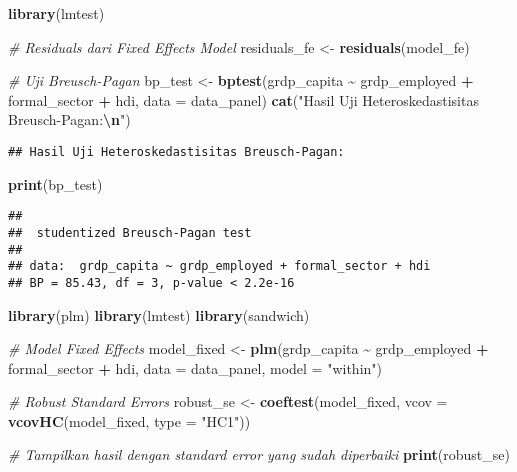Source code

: \documentclass[
]{article}
\newenvironment{Shaded}{\begin{snugshade}}{\end{snugshade}}
\newcommand{\AttributeTok}[1]{\textcolor[rgb]{0.13,0.29,0.53}{#1}}
\newcommand{\CommentTok}[1]{\textcolor[rgb]{0.56,0.35,0.01}{\textit{#1}}}
\newcommand{\FunctionTok}[1]{\textcolor[rgb]{0.13,0.29,0.53}{\textbf{#1}}}
\newcommand{\NormalTok}[1]{#1}
\newcommand{\OtherTok}[1]{\textcolor[rgb]{0.56,0.35,0.01}{#1}}
\newcommand{\SpecialCharTok}[1]{\textcolor[rgb]{0.81,0.36,0.00}{\textbf{#1}}}
\newcommand{\StringTok}[1]{\textcolor[rgb]{0.31,0.60,0.02}{#1}}
\begin{document}
\begin{Shaded}
\begin{Highlighting}[]
\FunctionTok{library}\NormalTok{(lmtest)}

\CommentTok{\# Residuals dari Fixed Effects Model}
\NormalTok{residuals\_fe }\OtherTok{\textless{}{-}} \FunctionTok{residuals}\NormalTok{(model\_fe)}

\CommentTok{\# Uji Breusch{-}Pagan}
\NormalTok{bp\_test }\OtherTok{\textless{}{-}} \FunctionTok{bptest}\NormalTok{(grdp\_capita }\SpecialCharTok{\textasciitilde{}}\NormalTok{ grdp\_employed }\SpecialCharTok{+}\NormalTok{ formal\_sector }\SpecialCharTok{+}\NormalTok{ hdi, }\AttributeTok{data =}\NormalTok{ data\_panel)}
\FunctionTok{cat}\NormalTok{(}\StringTok{"Hasil Uji Heteroskedastisitas Breusch{-}Pagan:}\SpecialCharTok{\textbackslash{}n}\StringTok{"}\NormalTok{)}
\end{Highlighting}
\end{Shaded}

\begin{verbatim}
## Hasil Uji Heteroskedastisitas Breusch-Pagan:
\end{verbatim}

\begin{Shaded}
\begin{Highlighting}[]
\FunctionTok{print}\NormalTok{(bp\_test)}
\end{Highlighting}
\end{Shaded}

\begin{verbatim}
## 
##  studentized Breusch-Pagan test
## 
## data:  grdp_capita ~ grdp_employed + formal_sector + hdi
## BP = 85.43, df = 3, p-value < 2.2e-16
\end{verbatim}

\begin{Shaded}
\begin{Highlighting}[]
\FunctionTok{library}\NormalTok{(plm)}
\FunctionTok{library}\NormalTok{(lmtest)}
\FunctionTok{library}\NormalTok{(sandwich)}

\CommentTok{\# Model Fixed Effects}
\NormalTok{model\_fixed }\OtherTok{\textless{}{-}} \FunctionTok{plm}\NormalTok{(grdp\_capita }\SpecialCharTok{\textasciitilde{}}\NormalTok{ grdp\_employed }\SpecialCharTok{+}\NormalTok{ formal\_sector }\SpecialCharTok{+}\NormalTok{ hdi, }
                   \AttributeTok{data =}\NormalTok{ data\_panel, }\AttributeTok{model =} \StringTok{"within"}\NormalTok{)}

\CommentTok{\# Robust Standard Errors}
\NormalTok{robust\_se }\OtherTok{\textless{}{-}} \FunctionTok{coeftest}\NormalTok{(model\_fixed, }\AttributeTok{vcov =} \FunctionTok{vcovHC}\NormalTok{(model\_fixed, }\AttributeTok{type =} \StringTok{"HC1"}\NormalTok{))}

\CommentTok{\# Tampilkan hasil dengan standard error yang sudah diperbaiki}
\FunctionTok{print}\NormalTok{(robust\_se)}
\end{Highlighting}
\end{Shaded}
\end{document}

▸ **PROBLEM REQUIREMENTS**
Please output all of the entries above exactly, but without any picture.

▸ **ANSWER SECTION**
Source code

: \documentclass[
]{article}
\newenvironment{Shaded}{\begin{snugshade}}{\end{snugshade}}
\newcommand{\AttributeTok}[1]{\textcolor[rgb]{0.13,0.29,0.53}{#1}}
\newcommand{\CommentTok}[1]{\textcolor[rgb]{0.56,0.35,0.01}{\textit{#1}}}
\newcommand{\FunctionTok}[1]{\textcolor[rgb]{0.13,0.29,0.53}{\textbf{#1}}}
\newcommand{\NormalTok}[1]{#1}
\newcommand{\OtherTok}[1]{\textcolor[rgb]{0.56,0.35,0.01}{#1}}
\newcommand{\SpecialCharTok}[1]{\textcolor[rgb]{0.81,0.36,0.00}{\textbf{#1}}}
\newcommand{\StringTok}[1]{\textcolor[rgb]{0.31,0.60,0.02}{#1}}
\begin{document}
\begin{Shaded}
\begin{Highlighting}[]
\FunctionTok{library}\NormalTok{(lmtest)}

\CommentTok{\# Residuals dari Fixed Effects Model}
\NormalTok{residuals\_fe }\OtherTok{\textless{}{-}} \FunctionTok{residuals}\NormalTok{(model\_fe)}

\CommentTok{\# Uji Breusch{-}Pagan}
\NormalTok{bp\_test }\OtherTok{\textless{}{-}} \FunctionTok{bptest}\NormalTok{(grdp\_capita }\SpecialCharTok{\textasciitilde{}}\NormalTok{ grdp\_employed }\SpecialCharTok{+}\NormalTok{ formal\_sector }\SpecialCharTok{+}\NormalTok{ hdi, }\AttributeTok{data =}\NormalTok{ data\_panel)}
\FunctionTok{cat}\NormalTok{(}\StringTok{"Hasil Uji Heteroskedastisitas Breusch{-}Pagan:}\SpecialCharTok{\textbackslash{}n}\StringTok{"}\NormalTok{)}
\end{Highlighting}
\end{Shaded}

\begin{verbatim}
## Hasil Uji Heteroskedastisitas Breusch-Pagan:
\end{verbatim}

\begin{Shaded}
\begin{Highlighting}[]
\FunctionTok{print}\NormalTok{(bp\_test)}
\end{Highlighting}
\end{Shaded}

\begin{verbatim}
## 
##  studentized Breusch-Pagan test
## 
## data:  grdp_capita ~ grdp_employed + formal_sector + hdi
## BP = 85.43, df = 3, p-value < 2.2e-16
\end{verbatim}

\begin{Shaded}
\begin{Highlighting}[]
\FunctionTok{library}\NormalTok{(plm)}
\FunctionTok{library}\NormalTok{(lmtest)}
\FunctionTok{library}\NormalTok{(sandwich)}

\CommentTok{\# Model Fixed Effects}
\NormalTok{model\_fixed }\OtherTok{\textless{}{-}} \FunctionTok{plm}\NormalTok{(grdp\_capita }\SpecialCharTok{\textasciitilde{}}\NormalTok{ grdp\_employed }\SpecialCharTok{+}\NormalTok{ formal\_sector }\SpecialCharTok{+}\NormalTok{ hdi, }
                   \AttributeTok{data =}\NormalTok{ data\_panel, }\AttributeTok{model =} \StringTok{"within"}\NormalTok{)}

\CommentTok{\# Robust Standard Errors}
\NormalTok{robust\_se }\OtherTok{\textless{}{-}} \FunctionTok{coeftest}\NormalTok{(model\_fixed, }\AttributeTok{vcov =} \FunctionTok{vcovHC}\NormalTok{(model\_fixed, }\AttributeTok{type =} \StringTok{"HC1"}\NormalTok{))}

\CommentTok{\# Tampilkan hasil dengan standard error yang sudah diperbaiki}
\FunctionTok{print}\NormalTok{(robust\_se)}
\end{Highlighting}
\end{Shaded}
\end{document}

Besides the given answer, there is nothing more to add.